● Aim of the exercise
Everything in the listing that follows should be reproduced exactly except the pictures.

Materials provided below:

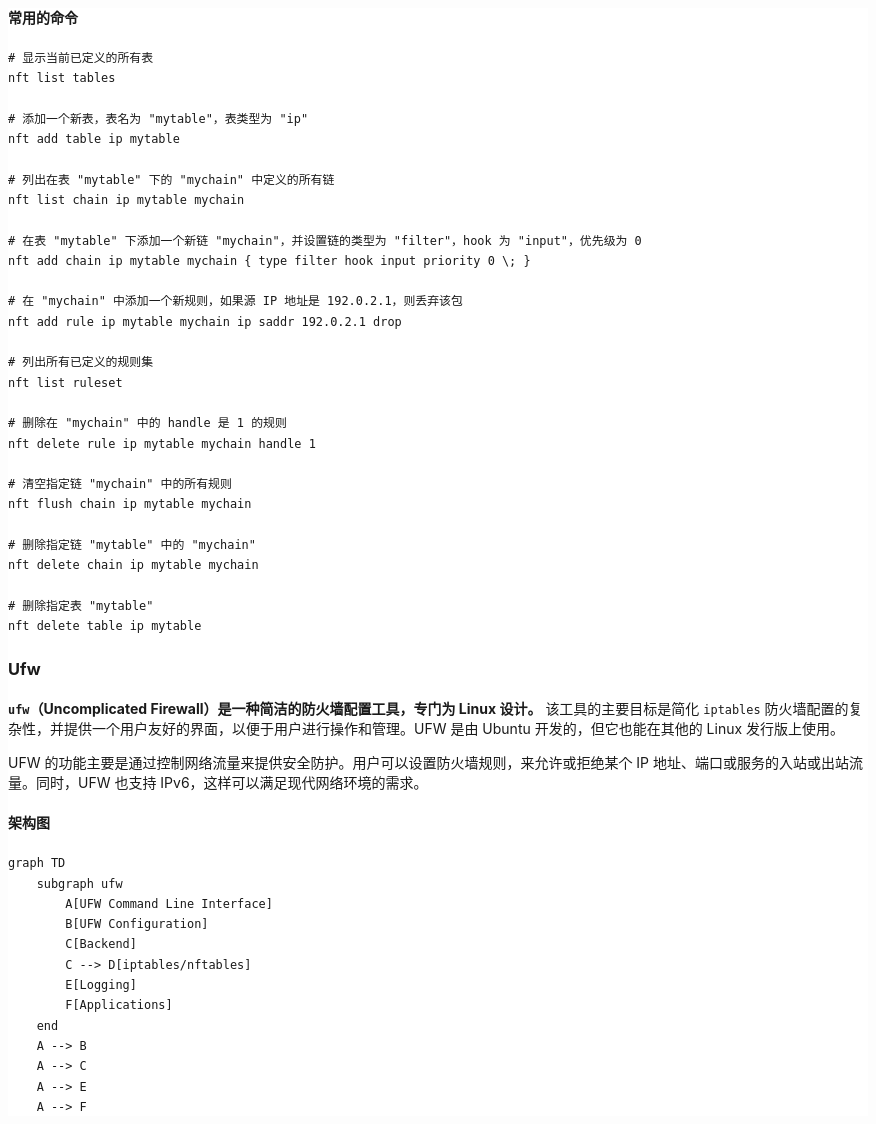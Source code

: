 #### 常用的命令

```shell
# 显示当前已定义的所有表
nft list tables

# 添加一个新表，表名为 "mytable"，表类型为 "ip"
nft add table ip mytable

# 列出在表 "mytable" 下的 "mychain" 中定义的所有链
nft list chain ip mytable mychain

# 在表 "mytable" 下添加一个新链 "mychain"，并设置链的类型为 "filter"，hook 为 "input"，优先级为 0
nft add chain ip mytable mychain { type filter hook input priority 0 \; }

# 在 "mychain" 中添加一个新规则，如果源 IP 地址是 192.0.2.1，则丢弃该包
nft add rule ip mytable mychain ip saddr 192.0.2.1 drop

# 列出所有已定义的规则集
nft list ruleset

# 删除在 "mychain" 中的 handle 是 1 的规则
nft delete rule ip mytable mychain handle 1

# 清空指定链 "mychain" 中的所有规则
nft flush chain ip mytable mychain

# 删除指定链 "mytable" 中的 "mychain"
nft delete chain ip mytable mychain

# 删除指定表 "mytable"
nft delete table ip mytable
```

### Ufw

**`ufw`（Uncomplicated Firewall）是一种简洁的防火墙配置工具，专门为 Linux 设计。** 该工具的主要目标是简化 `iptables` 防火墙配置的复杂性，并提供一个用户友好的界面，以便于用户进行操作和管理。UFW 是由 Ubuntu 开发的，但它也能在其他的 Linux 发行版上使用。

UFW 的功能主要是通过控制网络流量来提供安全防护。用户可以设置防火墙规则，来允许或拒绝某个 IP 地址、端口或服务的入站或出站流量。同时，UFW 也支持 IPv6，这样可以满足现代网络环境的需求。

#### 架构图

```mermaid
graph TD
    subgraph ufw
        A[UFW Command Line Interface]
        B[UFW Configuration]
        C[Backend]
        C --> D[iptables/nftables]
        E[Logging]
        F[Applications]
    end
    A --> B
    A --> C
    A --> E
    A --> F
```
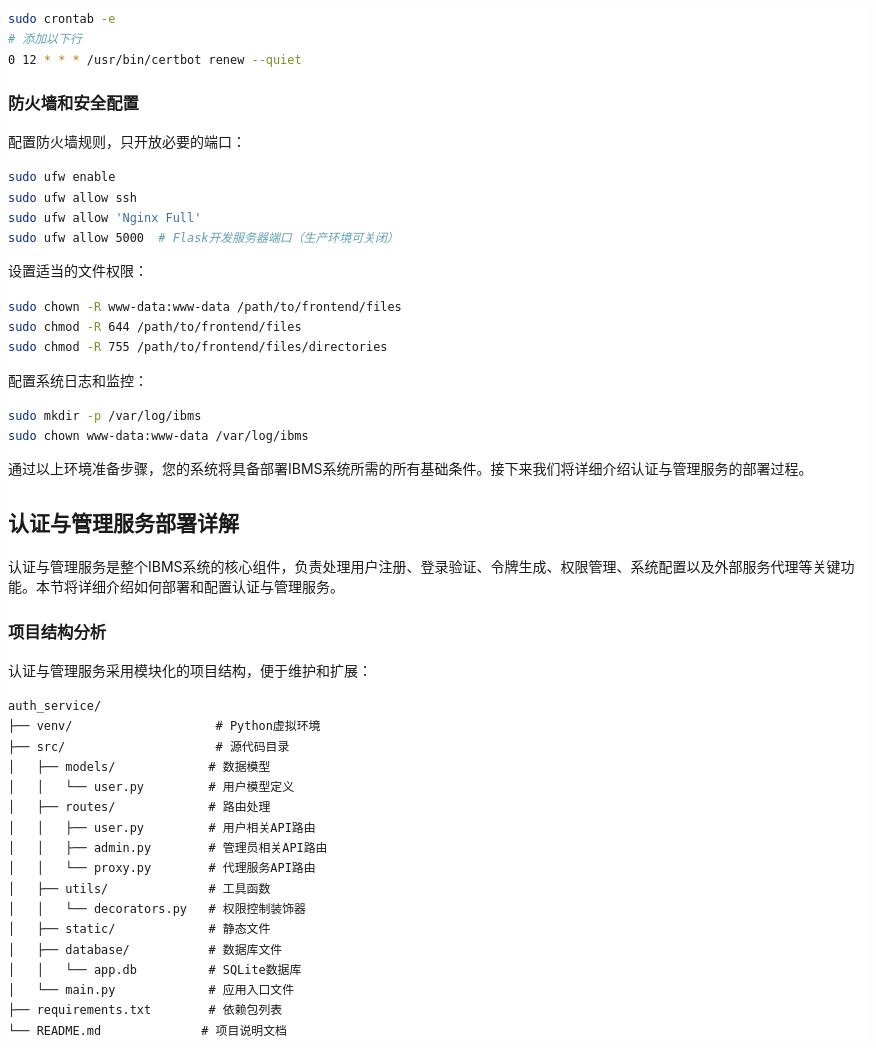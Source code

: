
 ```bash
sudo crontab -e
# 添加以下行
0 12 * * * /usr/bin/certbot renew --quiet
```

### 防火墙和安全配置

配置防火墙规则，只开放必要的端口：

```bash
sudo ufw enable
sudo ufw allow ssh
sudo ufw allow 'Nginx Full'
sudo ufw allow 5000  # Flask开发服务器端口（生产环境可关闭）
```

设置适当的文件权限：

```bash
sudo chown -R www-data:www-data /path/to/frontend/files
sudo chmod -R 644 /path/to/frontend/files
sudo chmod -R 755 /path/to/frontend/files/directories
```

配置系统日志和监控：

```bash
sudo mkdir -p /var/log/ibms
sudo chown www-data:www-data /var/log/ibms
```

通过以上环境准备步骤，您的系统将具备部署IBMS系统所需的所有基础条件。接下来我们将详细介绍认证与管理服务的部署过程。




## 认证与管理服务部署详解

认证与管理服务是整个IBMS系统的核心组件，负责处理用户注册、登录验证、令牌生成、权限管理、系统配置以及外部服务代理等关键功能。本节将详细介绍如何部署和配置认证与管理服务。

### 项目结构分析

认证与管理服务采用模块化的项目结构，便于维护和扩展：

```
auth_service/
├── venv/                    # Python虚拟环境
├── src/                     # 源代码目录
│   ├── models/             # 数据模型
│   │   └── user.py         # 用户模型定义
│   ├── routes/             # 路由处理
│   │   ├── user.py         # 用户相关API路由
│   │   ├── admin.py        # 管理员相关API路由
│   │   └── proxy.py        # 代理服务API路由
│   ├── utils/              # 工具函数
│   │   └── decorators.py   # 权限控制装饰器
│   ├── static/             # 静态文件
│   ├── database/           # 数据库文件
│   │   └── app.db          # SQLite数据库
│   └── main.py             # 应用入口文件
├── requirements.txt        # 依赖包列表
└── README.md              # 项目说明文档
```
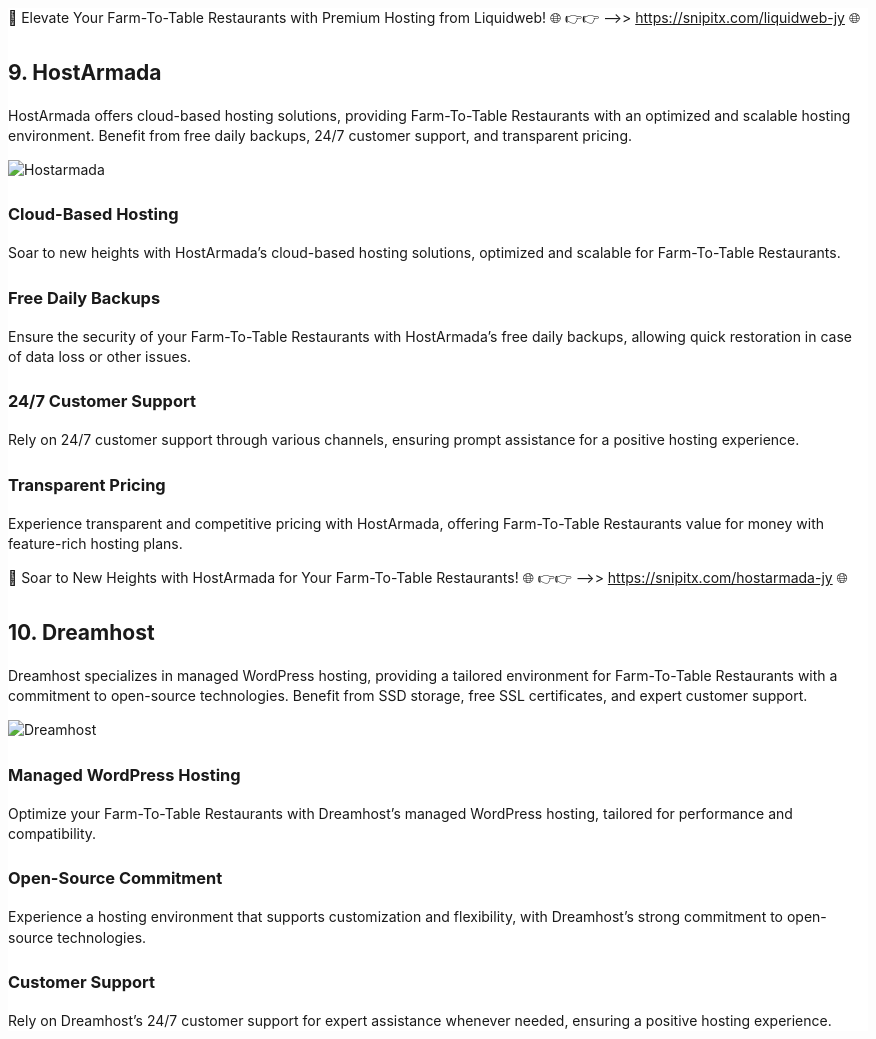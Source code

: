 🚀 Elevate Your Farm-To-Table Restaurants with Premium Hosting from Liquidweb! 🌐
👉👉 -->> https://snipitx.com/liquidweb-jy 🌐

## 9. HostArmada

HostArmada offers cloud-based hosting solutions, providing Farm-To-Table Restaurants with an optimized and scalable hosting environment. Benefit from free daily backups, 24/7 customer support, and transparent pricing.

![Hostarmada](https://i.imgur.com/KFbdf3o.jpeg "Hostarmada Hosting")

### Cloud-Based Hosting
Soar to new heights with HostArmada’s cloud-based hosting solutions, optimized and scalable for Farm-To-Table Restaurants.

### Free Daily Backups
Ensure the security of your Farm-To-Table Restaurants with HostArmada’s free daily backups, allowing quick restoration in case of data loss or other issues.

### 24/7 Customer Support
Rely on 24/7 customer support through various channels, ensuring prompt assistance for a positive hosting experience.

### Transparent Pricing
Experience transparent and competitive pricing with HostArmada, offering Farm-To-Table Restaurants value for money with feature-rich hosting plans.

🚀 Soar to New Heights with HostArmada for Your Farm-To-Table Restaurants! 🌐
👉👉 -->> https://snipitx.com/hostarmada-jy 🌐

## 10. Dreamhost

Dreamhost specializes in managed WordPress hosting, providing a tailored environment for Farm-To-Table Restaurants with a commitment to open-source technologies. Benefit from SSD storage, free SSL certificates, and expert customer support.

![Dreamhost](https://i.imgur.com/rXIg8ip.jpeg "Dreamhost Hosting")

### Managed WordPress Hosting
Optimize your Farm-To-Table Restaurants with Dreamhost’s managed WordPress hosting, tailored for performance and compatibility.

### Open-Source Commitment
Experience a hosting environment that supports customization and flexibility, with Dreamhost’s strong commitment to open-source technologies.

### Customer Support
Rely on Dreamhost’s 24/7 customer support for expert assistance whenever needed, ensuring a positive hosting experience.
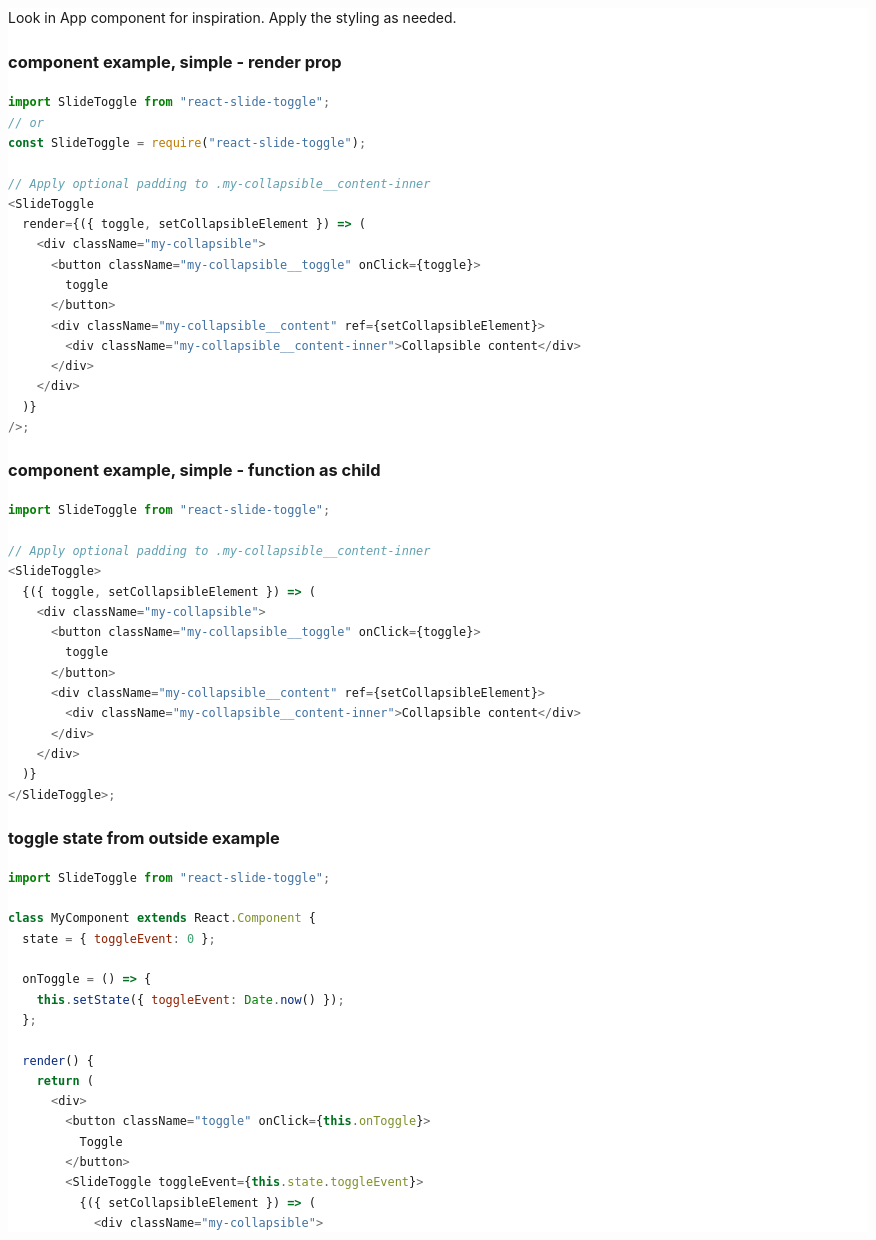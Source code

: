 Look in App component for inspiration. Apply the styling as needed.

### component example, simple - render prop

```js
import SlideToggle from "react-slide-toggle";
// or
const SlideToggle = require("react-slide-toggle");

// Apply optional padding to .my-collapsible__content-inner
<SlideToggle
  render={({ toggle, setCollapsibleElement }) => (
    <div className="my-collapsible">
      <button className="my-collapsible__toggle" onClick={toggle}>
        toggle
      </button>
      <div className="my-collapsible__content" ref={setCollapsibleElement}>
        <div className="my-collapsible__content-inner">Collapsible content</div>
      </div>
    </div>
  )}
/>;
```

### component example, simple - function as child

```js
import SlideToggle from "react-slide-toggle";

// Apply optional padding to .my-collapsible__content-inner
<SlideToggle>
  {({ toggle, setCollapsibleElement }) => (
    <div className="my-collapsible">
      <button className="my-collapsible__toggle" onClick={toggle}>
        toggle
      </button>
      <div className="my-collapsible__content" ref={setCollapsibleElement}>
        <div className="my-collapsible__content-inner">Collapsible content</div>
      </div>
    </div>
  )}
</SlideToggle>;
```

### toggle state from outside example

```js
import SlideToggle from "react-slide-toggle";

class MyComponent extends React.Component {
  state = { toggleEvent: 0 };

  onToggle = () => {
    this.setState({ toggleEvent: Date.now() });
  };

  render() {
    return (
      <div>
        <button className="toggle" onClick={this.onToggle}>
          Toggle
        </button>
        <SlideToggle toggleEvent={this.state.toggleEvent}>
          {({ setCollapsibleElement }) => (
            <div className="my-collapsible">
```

End of Materials provided.

● Answer box
Source code

: #### 常用的命令

```shell
# 显示当前已定义的所有表
nft list tables

# 添加一个新表，表名为 "mytable"，表类型为 "ip"
nft add table ip mytable

# 列出在表 "mytable" 下的 "mychain" 中定义的所有链
nft list chain ip mytable mychain

# 在表 "mytable" 下添加一个新链 "mychain"，并设置链的类型为 "filter"，hook 为 "input"，优先级为 0
nft add chain ip mytable mychain { type filter hook input priority 0 \; }

# 在 "mychain" 中添加一个新规则，如果源 IP 地址是 192.0.2.1，则丢弃该包
nft add rule ip mytable mychain ip saddr 192.0.2.1 drop

# 列出所有已定义的规则集
nft list ruleset

# 删除在 "mychain" 中的 handle 是 1 的规则
nft delete rule ip mytable mychain handle 1

# 清空指定链 "mychain" 中的所有规则
nft flush chain ip mytable mychain

# 删除指定链 "mytable" 中的 "mychain"
nft delete chain ip mytable mychain

# 删除指定表 "mytable"
nft delete table ip mytable
```

### Ufw

**`ufw`（Uncomplicated Firewall）是一种简洁的防火墙配置工具，专门为 Linux 设计。** 该工具的主要目标是简化 `iptables` 防火墙配置的复杂性，并提供一个用户友好的界面，以便于用户进行操作和管理。UFW 是由 Ubuntu 开发的，但它也能在其他的 Linux 发行版上使用。

UFW 的功能主要是通过控制网络流量来提供安全防护。用户可以设置防火墙规则，来允许或拒绝某个 IP 地址、端口或服务的入站或出站流量。同时，UFW 也支持 IPv6，这样可以满足现代网络环境的需求。

#### 架构图

```mermaid
graph TD
    subgraph ufw
        A[UFW Command Line Interface]
        B[UFW Configuration]
        C[Backend]
        C --> D[iptables/nftables]
        E[Logging]
        F[Applications]
    end
    A --> B
    A --> C
    A --> E
    A --> F
```
Source code

:
 ```bash
sudo crontab -e
# 添加以下行
0 12 * * * /usr/bin/certbot renew --quiet
```

### 防火墙和安全配置

配置防火墙规则，只开放必要的端口：

```bash
sudo ufw enable
sudo ufw allow ssh
sudo ufw allow 'Nginx Full'
sudo ufw allow 5000  # Flask开发服务器端口（生产环境可关闭）
```

设置适当的文件权限：

```bash
sudo chown -R www-data:www-data /path/to/frontend/files
sudo chmod -R 644 /path/to/frontend/files
sudo chmod -R 755 /path/to/frontend/files/directories
```

配置系统日志和监控：

```bash
sudo mkdir -p /var/log/ibms
sudo chown www-data:www-data /var/log/ibms
```

通过以上环境准备步骤，您的系统将具备部署IBMS系统所需的所有基础条件。接下来我们将详细介绍认证与管理服务的部署过程。




## 认证与管理服务部署详解

认证与管理服务是整个IBMS系统的核心组件，负责处理用户注册、登录验证、令牌生成、权限管理、系统配置以及外部服务代理等关键功能。本节将详细介绍如何部署和配置认证与管理服务。

### 项目结构分析

认证与管理服务采用模块化的项目结构，便于维护和扩展：

```
auth_service/
├── venv/                    # Python虚拟环境
├── src/                     # 源代码目录
│   ├── models/             # 数据模型
│   │   └── user.py         # 用户模型定义
│   ├── routes/             # 路由处理
│   │   ├── user.py         # 用户相关API路由
│   │   ├── admin.py        # 管理员相关API路由
│   │   └── proxy.py        # 代理服务API路由
│   ├── utils/              # 工具函数
│   │   └── decorators.py   # 权限控制装饰器
│   ├── static/             # 静态文件
│   ├── database/           # 数据库文件
│   │   └── app.db          # SQLite数据库
│   └── main.py             # 应用入口文件
├── requirements.txt        # 依赖包列表
└── README.md              # 项目说明文档
```
Source code

: 🚀 Elevate Your Farm-To-Table Restaurants with Premium Hosting from Liquidweb! 🌐
👉👉 -->> https://snipitx.com/liquidweb-jy 🌐

## 9. HostArmada

HostArmada offers cloud-based hosting solutions, providing Farm-To-Table Restaurants with an optimized and scalable hosting environment. Benefit from free daily backups, 24/7 customer support, and transparent pricing.

![Hostarmada](https://i.imgur.com/KFbdf3o.jpeg "Hostarmada Hosting")

### Cloud-Based Hosting
Soar to new heights with HostArmada’s cloud-based hosting solutions, optimized and scalable for Farm-To-Table Restaurants.

### Free Daily Backups
Ensure the security of your Farm-To-Table Restaurants with HostArmada’s free daily backups, allowing quick restoration in case of data loss or other issues.

### 24/7 Customer Support
Rely on 24/7 customer support through various channels, ensuring prompt assistance for a positive hosting experience.

### Transparent Pricing
Experience transparent and competitive pricing with HostArmada, offering Farm-To-Table Restaurants value for money with feature-rich hosting plans.

🚀 Soar to New Heights with HostArmada for Your Farm-To-Table Restaurants! 🌐
👉👉 -->> https://snipitx.com/hostarmada-jy 🌐

## 10. Dreamhost

Dreamhost specializes in managed WordPress hosting, providing a tailored environment for Farm-To-Table Restaurants with a commitment to open-source technologies. Benefit from SSD storage, free SSL certificates, and expert customer support.

![Dreamhost](https://i.imgur.com/rXIg8ip.jpeg "Dreamhost Hosting")

### Managed WordPress Hosting
Optimize your Farm-To-Table Restaurants with Dreamhost’s managed WordPress hosting, tailored for performance and compatibility.

### Open-Source Commitment
Experience a hosting environment that supports customization and flexibility, with Dreamhost’s strong commitment to open-source technologies.

### Customer Support
Rely on Dreamhost’s 24/7 customer support for expert assistance whenever needed, ensuring a positive hosting experience.
Source code

: Look in App component for inspiration. Apply the styling as needed.

### component example, simple - render prop

```js
import SlideToggle from "react-slide-toggle";
// or
const SlideToggle = require("react-slide-toggle");

// Apply optional padding to .my-collapsible__content-inner
<SlideToggle
  render={({ toggle, setCollapsibleElement }) => (
    <div className="my-collapsible">
      <button className="my-collapsible__toggle" onClick={toggle}>
        toggle
      </button>
      <div className="my-collapsible__content" ref={setCollapsibleElement}>
        <div className="my-collapsible__content-inner">Collapsible content</div>
      </div>
    </div>
  )}
/>;
```

### component example, simple - function as child

```js
import SlideToggle from "react-slide-toggle";

// Apply optional padding to .my-collapsible__content-inner
<SlideToggle>
  {({ toggle, setCollapsibleElement }) => (
    <div className="my-collapsible">
      <button className="my-collapsible__toggle" onClick={toggle}>
        toggle
      </button>
      <div className="my-collapsible__content" ref={setCollapsibleElement}>
        <div className="my-collapsible__content-inner">Collapsible content</div>
      </div>
    </div>
  )}
</SlideToggle>;
```

### toggle state from outside example

```js
import SlideToggle from "react-slide-toggle";

class MyComponent extends React.Component {
  state = { toggleEvent: 0 };

  onToggle = () => {
    this.setState({ toggleEvent: Date.now() });
  };

  render() {
    return (
      <div>
        <button className="toggle" onClick={this.onToggle}>
          Toggle
        </button>
        <SlideToggle toggleEvent={this.state.toggleEvent}>
          {({ setCollapsibleElement }) => (
            <div className="my-collapsible">
```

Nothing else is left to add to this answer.